*Your instructions*.
Pictures stay out of the copy. Repeat exactly the lines from the first entry below through the line that contains "11, 10, 9.x", and nothing beyond.

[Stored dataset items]

((

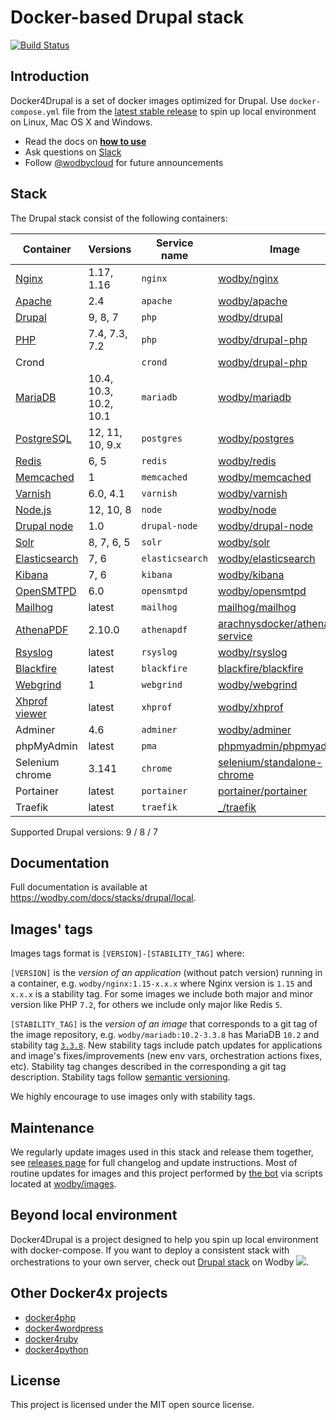 # Docker-based Drupal stack

[![Build Status](https://travis-ci.org/wodby/docker4drupal.svg?branch=master)](https://travis-ci.org/wodby/docker4drupal)

## Introduction

Docker4Drupal is a set of docker images optimized for Drupal. Use `docker-compose.yml` file from the [latest stable release](https://github.com/wodby/docker4drupal/releases) to spin up local environment on Linux, Mac OS X and Windows. 

* Read the docs on [**how to use**](https://wodby.com/docs/stacks/drupal/local#usage)
* Ask questions on [Slack](http://slack.wodby.com/)
* Follow [@wodbycloud](https://twitter.com/wodbycloud) for future announcements

## Stack

The Drupal stack consist of the following containers:

| Container       | Versions               | Service name    | Image                              | Default |
| --------------  | ---------------------- | --------------- | ---------------------------------- | ------- |
| [Nginx]         | 1.17, 1.16             | `nginx`         | [wodby/nginx]                      | ✓       |
| [Apache]        | 2.4                    | `apache`        | [wodby/apache]                     |         |
| [Drupal]        | 9, 8, 7                | `php`           | [wodby/drupal]                     | ✓       |
| [PHP]           | 7.4, 7.3, 7.2          | `php`           | [wodby/drupal-php]                 |         |
| Crond           |                        | `crond`         | [wodby/drupal-php]                 | ✓       |
| [MariaDB]       | 10.4, 10.3, 10.2, 10.1 | `mariadb`       | [wodby/mariadb]                    | ✓       |
| [PostgreSQL]    | 12, 11, 10, 9.x        | `postgres`      | [wodby/postgres]                   |         |
| [Redis]         | 6, 5                   | `redis`         | [wodby/redis]                      |         |
| [Memcached]     | 1                      | `memcached`     | [wodby/memcached]                  |         |
| [Varnish]       | 6.0, 4.1               | `varnish`       | [wodby/varnish]                    |         |
| [Node.js]       | 12, 10, 8              | `node`          | [wodby/node]                       |         |
| [Drupal node]   | 1.0                    | `drupal-node`   | [wodby/drupal-node]                |         |
| [Solr]          | 8, 7, 6, 5             | `solr`          | [wodby/solr]                       |         |
| [Elasticsearch] | 7, 6                   | `elasticsearch` | [wodby/elasticsearch]              |         |
| [Kibana]        | 7, 6                   | `kibana`        | [wodby/kibana]                     |         |
| [OpenSMTPD]     | 6.0                    | `opensmtpd`     | [wodby/opensmtpd]                  |         |
| [Mailhog]       | latest                 | `mailhog`       | [mailhog/mailhog]                  | ✓       |
| [AthenaPDF]     | 2.10.0                 | `athenapdf`     | [arachnysdocker/athenapdf-service] |         |
| [Rsyslog]       | latest                 | `rsyslog`       | [wodby/rsyslog]                    |         |
| [Blackfire]     | latest                 | `blackfire`     | [blackfire/blackfire]              |         |
| [Webgrind]      | 1                      | `webgrind`      | [wodby/webgrind]                   |         |
| [Xhprof viewer] | latest                 | `xhprof`        | [wodby/xhprof]                     |         |
| Adminer         | 4.6                    | `adminer`       | [wodby/adminer]                    |         |
| phpMyAdmin      | latest                 | `pma`           | [phpmyadmin/phpmyadmin]            |         |
| Selenium chrome | 3.141                  | `chrome`        | [selenium/standalone-chrome]       |         |
| Portainer       | latest                 | `portainer`     | [portainer/portainer]              | ✓       |
| Traefik         | latest                 | `traefik`       | [_/traefik]                        | ✓       |

Supported Drupal versions: 9 / 8 / 7

## Documentation

Full documentation is available at https://wodby.com/docs/stacks/drupal/local.

## Images' tags

Images tags format is `[VERSION]-[STABILITY_TAG]` where:

`[VERSION]` is the _version of an application_ (without patch version) running in a container, e.g. `wodby/nginx:1.15-x.x.x` where Nginx version is `1.15` and `x.x.x` is a stability tag. For some images we include both major and minor version like PHP `7.2`, for others we include only major like Redis `5`. 

`[STABILITY_TAG]` is the _version of an image_ that corresponds to a git tag of the image repository, e.g. `wodby/mariadb:10.2-3.3.8` has MariaDB `10.2` and stability tag [`3.3.8`](https://github.com/wodby/mariadb/releases/tag/3.3.8). New stability tags include patch updates for applications and image's fixes/improvements (new env vars, orchestration actions fixes, etc). Stability tag changes described in the corresponding a git tag description. Stability tags follow [semantic versioning](https://semver.org/).

We highly encourage to use images only with stability tags.

## Maintenance

We regularly update images used in this stack and release them together, see [releases page](https://github.com/wodby/docker4drupal/releases) for full changelog and update instructions. Most of routine updates for images and this project performed by [the bot](https://github.com/wodbot) via scripts located at [wodby/images](https://github.com/wodby/images).

## Beyond local environment

Docker4Drupal is a project designed to help you spin up local environment with docker-compose. If you want to deploy a consistent stack with orchestrations to your own server, check out [Drupal stack](https://wodby.com/stacks/drupal) on Wodby ![](https://www.google.com/s2/favicons?domain=wodby.com).

## Other Docker4x projects

* [docker4php](https://github.com/wodby/docker4php)
* [docker4wordpress](https://github.com/wodby/docker4wordpress)
* [docker4ruby](https://github.com/wodby/docker4ruby)
* [docker4python](https://github.com/wodby/docker4python)

## License

This project is licensed under the MIT open source license.

[Apache]: https://wodby.com/docs/stacks/drupal/containers#apache
[AthenaPDF]: https://wodby.com/docs/stacks/drupal/containers#athenapdf
[Blackfire]: https://wodby.com/docs/stacks/drupal/containers#blackfire
[Drupal node]: https://wodby.com/docs/stacks/drupal/containers#drupal-nodejs
[Drupal]: https://wodby.com/docs/stacks/drupal/containers#php
[Elasticsearch]: https://wodby.com/docs/stacks/elasticsearch
[Kibana]: https://wodby.com/docs/stacks/elasticsearch
[Mailhog]: https://wodby.com/docs/stacks/drupal/containers#mailhog
[MariaDB]: https://wodby.com/docs/stacks/drupal/containers#mariadb
[Memcached]: https://wodby.com/docs/stacks/drupal/containers#memcached
[Nginx]: https://wodby.com/docs/stacks/drupal/containers#nginx
[Node.js]: https://wodby.com/docs/stacks/drupal/containers#nodejs
[OpenSMTPD]: https://wodby.com/docs/stacks/drupal/containers#opensmtpd
[PHP]: https://wodby.com/docs/stacks/drupal/containers#php
[PostgreSQL]: https://wodby.com/docs/stacks/drupal/containers#postgresql
[Redis]: https://wodby.com/docs/stacks/drupal/containers#redis
[Rsyslog]: https://wodby.com/docs/stacks/drupal/containers#rsyslog
[Solr]: https://wodby.com/docs/stacks/drupal/containers#solr
[Varnish]: https://wodby.com/docs/stacks/drupal/containers#varnish
[Webgrind]: https://wodby.com/docs/stacks/drupal/containers#webgrind
[XHProf viewer]: https://wodby.com/docs/stacks/php/containers#xhprof-viewer

[_/traefik]: https://hub.docker.com/_/traefik
[arachnysdocker/athenapdf-service]: https://hub.docker.com/r/arachnysdocker/athenapdf-service
[blackfire/blackfire]: https://hub.docker.com/r/blackfire/blackfire
[mailhog/mailhog]: https://hub.docker.com/r/mailhog/mailhog
[phpmyadmin/phpmyadmin]: https://hub.docker.com/r/phpmyadmin/phpmyadmin
[portainer/portainer]: https://hub.docker.com/r/portainer/portainer
[selenium/standalone-chrome]: https://hub.docker.com/r/selenium/standalone-chrome
[wodby/adminer]: https://hub.docker.com/r/wodby/adminer
[wodby/apache]: https://github.com/wodby/apache
[wodby/drupal-node]: https://github.com/wodby/drupal-node
[wodby/drupal-php]: https://github.com/wodby/drupal-php
[wodby/drupal]: https://github.com/wodby/drupal
[wodby/elasticsearch]: https://github.com/wodby/elasticsearch
[wodby/kibana]: https://github.com/wodby/kibana
[wodby/mariadb]: https://github.com/wodby/mariadb
[wodby/memcached]: https://github.com/wodby/memcached
[wodby/nginx]: https://github.com/wodby/nginx
[wodby/node]: https://github.com/wodby/node
[wodby/opensmtpd]: https://github.com/wodby/opensmtpd
[wodby/postgres]: https://github.com/wodby/postgres
[wodby/redis]: https://github.com/wodby/redis
[wodby/rsyslog]: https://hub.docker.com/r/wodby/rsyslog
[wodby/solr]: https://github.com/wodby/solr
[wodby/varnish]: https://github.com/wodby/varnish
[wodby/webgrind]: https://hub.docker.com/r/wodby/webgrind
[wodby/xhprof]: https://hub.docker.com/r/wodby/xhprof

))

*Your response*.
 # Docker-based Drupal stack

[![Build Status](https://travis-ci.org/wodby/docker4drupal.svg?branch=master)](https://travis-ci.org/wodby/docker4drupal)

## Introduction

Docker4Drupal is a set of docker images optimized for Drupal. Use `docker-compose.yml` file from the [latest stable release](https://github.com/wodby/docker4drupal/releases) to spin up local environment on Linux, Mac OS X and Windows. 

* Read the docs on [**how to use**](https://wodby.com/docs/stacks/drupal/local#usage)
* Ask questions on [Slack](http://slack.wodby.com/)
* Follow [@wodbycloud](https://twitter.com/wodbycloud) for future announcements

## Stack

The Drupal stack consist of the following containers:

| Container       | Versions               | Service name    | Image                              | Default |
| --------------  | ---------------------- | --------------- | ---------------------------------- | ------- |
| [Nginx]         | 1.17, 1.16             | `nginx`         | [wodby/nginx]                      | ✓       |
| [Apache]        | 2.4                    | `apache`        | [wodby/apache]                     |         |
| [Drupal]        | 9, 8, 7                | `php`           | [wodby/drupal]                     | ✓       |
| [PHP]           | 7.4, 7.3, 7.2          | `php`           | [wodby/drupal-php]                 |         |
| Crond           |                        | `crond`         | [wodby/drupal-php]                 | ✓       |
| [MariaDB]       | 10.4, 10.3, 10.2, 10.1 | `mariadb`       | [wodby/mariadb]                    | ✓       |
| [PostgreSQL]    | 12, 11, 10, 9.x        | `postgres`      | [wodby/postgres]                   |         |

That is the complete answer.